### Work to be completed:
Of all the lines in this material, how many have the word "VoIP"? Give only the number.

### Records for the task:
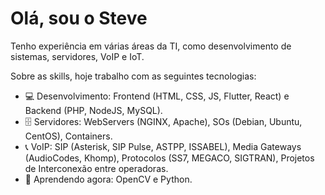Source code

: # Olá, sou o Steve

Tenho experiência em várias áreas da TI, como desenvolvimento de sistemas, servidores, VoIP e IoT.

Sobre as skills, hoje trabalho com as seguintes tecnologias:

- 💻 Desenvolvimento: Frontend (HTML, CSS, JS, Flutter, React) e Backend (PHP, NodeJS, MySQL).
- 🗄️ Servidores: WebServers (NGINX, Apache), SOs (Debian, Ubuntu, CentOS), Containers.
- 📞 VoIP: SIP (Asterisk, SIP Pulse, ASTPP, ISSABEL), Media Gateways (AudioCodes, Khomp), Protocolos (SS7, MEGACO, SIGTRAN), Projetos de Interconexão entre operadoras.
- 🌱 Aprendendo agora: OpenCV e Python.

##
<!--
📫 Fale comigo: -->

### Output of the exercise:
2